PROBLEM REQUIREMENTS: List every line below containing "vertical".

RECORDS TO USE:
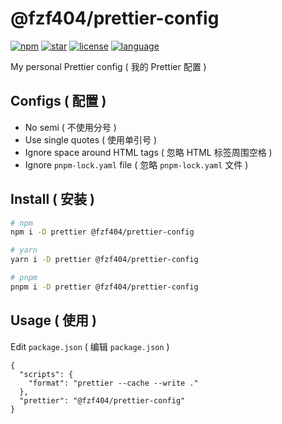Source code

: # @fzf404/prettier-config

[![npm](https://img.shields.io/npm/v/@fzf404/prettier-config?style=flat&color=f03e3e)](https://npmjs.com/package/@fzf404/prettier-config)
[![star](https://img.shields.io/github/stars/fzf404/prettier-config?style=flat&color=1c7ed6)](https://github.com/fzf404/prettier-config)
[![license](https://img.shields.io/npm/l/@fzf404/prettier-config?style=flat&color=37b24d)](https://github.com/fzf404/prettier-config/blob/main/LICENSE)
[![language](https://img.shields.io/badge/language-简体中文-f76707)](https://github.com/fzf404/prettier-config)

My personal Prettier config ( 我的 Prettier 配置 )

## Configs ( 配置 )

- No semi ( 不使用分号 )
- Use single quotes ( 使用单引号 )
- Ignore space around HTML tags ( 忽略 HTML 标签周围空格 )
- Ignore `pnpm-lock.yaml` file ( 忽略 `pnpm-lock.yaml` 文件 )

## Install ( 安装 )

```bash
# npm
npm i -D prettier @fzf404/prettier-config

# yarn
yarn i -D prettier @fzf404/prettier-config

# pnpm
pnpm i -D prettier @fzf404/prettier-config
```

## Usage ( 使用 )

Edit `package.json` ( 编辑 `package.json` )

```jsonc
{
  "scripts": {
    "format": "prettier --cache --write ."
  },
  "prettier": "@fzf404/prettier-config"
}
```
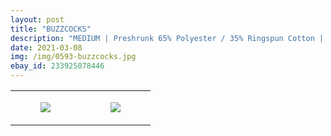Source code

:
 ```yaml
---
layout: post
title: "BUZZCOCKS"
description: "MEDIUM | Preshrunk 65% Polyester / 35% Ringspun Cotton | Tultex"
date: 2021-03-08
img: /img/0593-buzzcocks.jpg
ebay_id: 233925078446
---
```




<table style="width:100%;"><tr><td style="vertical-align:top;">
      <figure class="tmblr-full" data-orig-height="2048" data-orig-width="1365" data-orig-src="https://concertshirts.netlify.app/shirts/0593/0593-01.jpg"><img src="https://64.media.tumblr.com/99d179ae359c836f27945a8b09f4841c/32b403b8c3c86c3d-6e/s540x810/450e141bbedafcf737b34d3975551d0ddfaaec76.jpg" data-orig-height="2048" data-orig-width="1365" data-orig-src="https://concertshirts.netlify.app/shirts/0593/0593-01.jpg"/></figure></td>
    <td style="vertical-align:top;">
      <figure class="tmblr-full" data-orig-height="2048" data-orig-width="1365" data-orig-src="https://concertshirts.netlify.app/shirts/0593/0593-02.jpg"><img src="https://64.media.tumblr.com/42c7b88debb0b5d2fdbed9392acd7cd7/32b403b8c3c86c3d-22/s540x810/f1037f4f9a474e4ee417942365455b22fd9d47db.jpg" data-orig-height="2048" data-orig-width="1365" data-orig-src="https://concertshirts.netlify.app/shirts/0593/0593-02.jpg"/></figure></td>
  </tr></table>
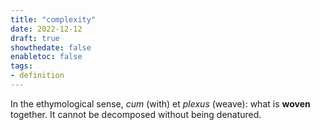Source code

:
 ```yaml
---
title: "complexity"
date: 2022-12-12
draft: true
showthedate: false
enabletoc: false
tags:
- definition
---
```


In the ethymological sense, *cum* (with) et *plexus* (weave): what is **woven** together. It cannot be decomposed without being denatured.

ANSWER TO THIS TASK:
<table style="width:100%;"><tr><td style="vertical-align:top;">
    <td style="vertical-align:top;">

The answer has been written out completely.